I gave birth to Rebekah exactly nine months after Noah died. And I remember an insane amount of details from her first year. From the day she came home, baths and diapers and nighttime feedings…I cherished it all. I knew I wasn’t promised tomorrow with her, and that knowledge caused me to treat every minute with the utmost respect. Taking in the details of every day became a passion for me. I memorized her face, her smell and the feel of her skin. I literally soaked up every minute with her, wanting to make certain if the Lord took her to Heaven, I would remember everything—and have no regrets.
Suddenly, a clean house and a daily shower seemed so insignificant, compared to sitting down and quietly nursing my baby girl. But miraculously, I still cleaned my house and showered–most days. Those middle-of-the-night cries that tend to be so burdensome to new parents (and rightfully so) sounded like sweet music to me. I’d think to myself,“I’ll happily get up and tend to my healthy, living child.” The demands of life that pull on so many young couples rarely affected me once I had this new baby. The most important thing in the world was to love the beautiful family with which God had blessed me.

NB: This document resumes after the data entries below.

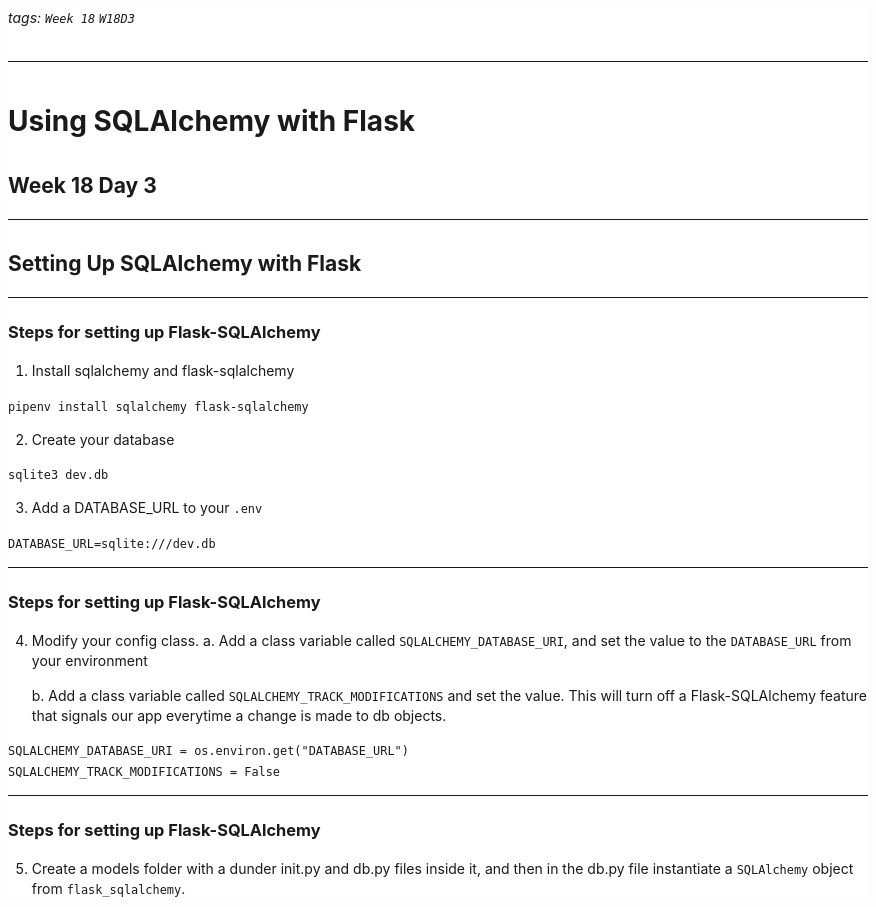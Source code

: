 
###### tags: `Week 18` `W18D3`

---

# Using SQLAlchemy with Flask
## Week 18 Day 3

---

## Setting Up SQLAlchemy with Flask

---

### Steps for setting up Flask-SQLAlchemy

1. Install sqlalchemy and flask-sqlalchemy
```bash
pipenv install sqlalchemy flask-sqlalchemy
```

2. Create your database
```bash 
sqlite3 dev.db
```

3. Add a DATABASE_URL to your `.env`
```bash=
DATABASE_URL=sqlite:///dev.db
```

---

### Steps for setting up Flask-SQLAlchemy

4. Modify your config class.
    a. Add a class variable called `SQLALCHEMY_DATABASE_URI`, and set the value to the `DATABASE_URL` from your environment
    
    b. Add a class variable called `SQLALCHEMY_TRACK_MODIFICATIONS` and set the value. This will turn off a Flask-SQLAlchemy feature that signals our app everytime a change is made to db objects.

```python=
SQLALCHEMY_DATABASE_URI = os.environ.get("DATABASE_URL")
SQLALCHEMY_TRACK_MODIFICATIONS = False
```

---

### Steps for setting up Flask-SQLAlchemy


5. Create a models folder with a dunder init.py and db.py files inside it, and then in the db.py file instantiate a `SQLAlchemy` object from `flask_sqlalchemy`.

You’d think after such profound clarity, I’d always remain so enlightened. Not so. As the years continued on, I became further removed from my loss, until eventually I slipped back into my old ways. Almost as if there’s never been a death at all. Dreading my duties. Misplacing my priorities. Wishing priceless days and seasons away, as if I and everyone important to me will live forever.

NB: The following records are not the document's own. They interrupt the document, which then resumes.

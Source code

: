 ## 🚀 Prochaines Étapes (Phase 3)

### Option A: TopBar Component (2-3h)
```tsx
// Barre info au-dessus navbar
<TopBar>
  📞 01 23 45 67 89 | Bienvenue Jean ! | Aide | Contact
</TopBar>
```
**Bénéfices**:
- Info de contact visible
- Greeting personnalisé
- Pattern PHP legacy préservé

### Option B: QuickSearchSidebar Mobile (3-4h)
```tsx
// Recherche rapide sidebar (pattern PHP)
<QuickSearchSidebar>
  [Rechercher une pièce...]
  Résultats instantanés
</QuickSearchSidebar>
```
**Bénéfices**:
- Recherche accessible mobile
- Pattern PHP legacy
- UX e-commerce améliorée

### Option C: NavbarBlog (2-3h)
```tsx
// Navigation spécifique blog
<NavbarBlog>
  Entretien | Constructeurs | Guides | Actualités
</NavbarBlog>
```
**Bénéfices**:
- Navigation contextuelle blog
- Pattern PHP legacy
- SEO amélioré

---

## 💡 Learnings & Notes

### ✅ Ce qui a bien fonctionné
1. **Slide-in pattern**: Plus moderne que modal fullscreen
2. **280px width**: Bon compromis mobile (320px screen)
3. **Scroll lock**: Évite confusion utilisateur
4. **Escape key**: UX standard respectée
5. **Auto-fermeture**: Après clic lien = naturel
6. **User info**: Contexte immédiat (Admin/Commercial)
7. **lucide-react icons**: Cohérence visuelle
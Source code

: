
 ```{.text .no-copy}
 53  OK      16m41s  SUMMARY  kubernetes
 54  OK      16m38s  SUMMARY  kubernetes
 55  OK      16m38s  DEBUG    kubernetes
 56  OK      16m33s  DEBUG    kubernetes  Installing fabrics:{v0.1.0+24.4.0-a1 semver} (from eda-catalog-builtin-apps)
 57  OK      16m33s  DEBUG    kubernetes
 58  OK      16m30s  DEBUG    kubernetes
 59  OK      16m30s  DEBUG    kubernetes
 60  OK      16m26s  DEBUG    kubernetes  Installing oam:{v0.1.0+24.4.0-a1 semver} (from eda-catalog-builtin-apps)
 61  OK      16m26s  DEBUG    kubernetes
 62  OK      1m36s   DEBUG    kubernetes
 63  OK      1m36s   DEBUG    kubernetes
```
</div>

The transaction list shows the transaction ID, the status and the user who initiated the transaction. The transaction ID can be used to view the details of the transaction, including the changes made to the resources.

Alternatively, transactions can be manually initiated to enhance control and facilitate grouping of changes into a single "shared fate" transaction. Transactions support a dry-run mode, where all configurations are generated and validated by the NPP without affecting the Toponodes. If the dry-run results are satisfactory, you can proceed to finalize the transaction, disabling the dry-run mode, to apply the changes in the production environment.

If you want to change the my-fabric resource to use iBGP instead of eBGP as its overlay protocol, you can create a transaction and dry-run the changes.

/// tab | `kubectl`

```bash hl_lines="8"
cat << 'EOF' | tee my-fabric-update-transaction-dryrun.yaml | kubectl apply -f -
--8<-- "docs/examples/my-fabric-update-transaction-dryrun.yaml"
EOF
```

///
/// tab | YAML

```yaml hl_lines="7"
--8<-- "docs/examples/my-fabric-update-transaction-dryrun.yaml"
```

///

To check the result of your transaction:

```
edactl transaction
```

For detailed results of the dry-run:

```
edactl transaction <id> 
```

Today, I’m on a mission to regain my perspective. My heart yearns for the time when I again see my life from an eternal perspective, like I did in the months and years following Noah’s death. Except this time, I hope to achieve this without having to suffer a tragedy along the way.
Today, I’m asking myself: “What would I do differently if I knew today was the last day I’d see Rebekah, Elijah, Elliana or Jon? What would I do differently if a terminal illness suddenly put a finite number on my remaining days? What I would I do differently if the ordinariness of today—the ordinariness I so often curse—were stripped from me because of an injury or a disaster?”
Well, I can tell you a few things I would NOT do:
I would NOT clean out my e-mail inbox
I would NOT get upset about the cereal spill
I would NOT clean the fingerprints off the glass door
I would NOT let anyone leave the house or go to bed without a long, warm hug
I would NOT miss an opportunity to snap a photo of the kids drinking hot chocolate in their pajamas
I would NOT hold back a compliment
I would NOT send a child back up to his room if he came down to my bed in the middle of the night, afraid
I would NOT worry how I was going to get it all done
I would NOT miss an opportunity to point out to my children the power and majesty of God’s magnificent creation
I would NOT let unforgiveness come between me and someone I love
I would NOT read status updates on Facebook instead of reading a book to my daughter
I would NOT insist on cooking dinner alone, just to get it done more quickly
I would not send a child away if she wanted to sit in on my prayer time
I would NOT forget to tell Jon every day how thankful I am to share my life with such a loving, sincere and godly man
How about you? If you knew tomorrow your life would change forever, what would you NOT do today?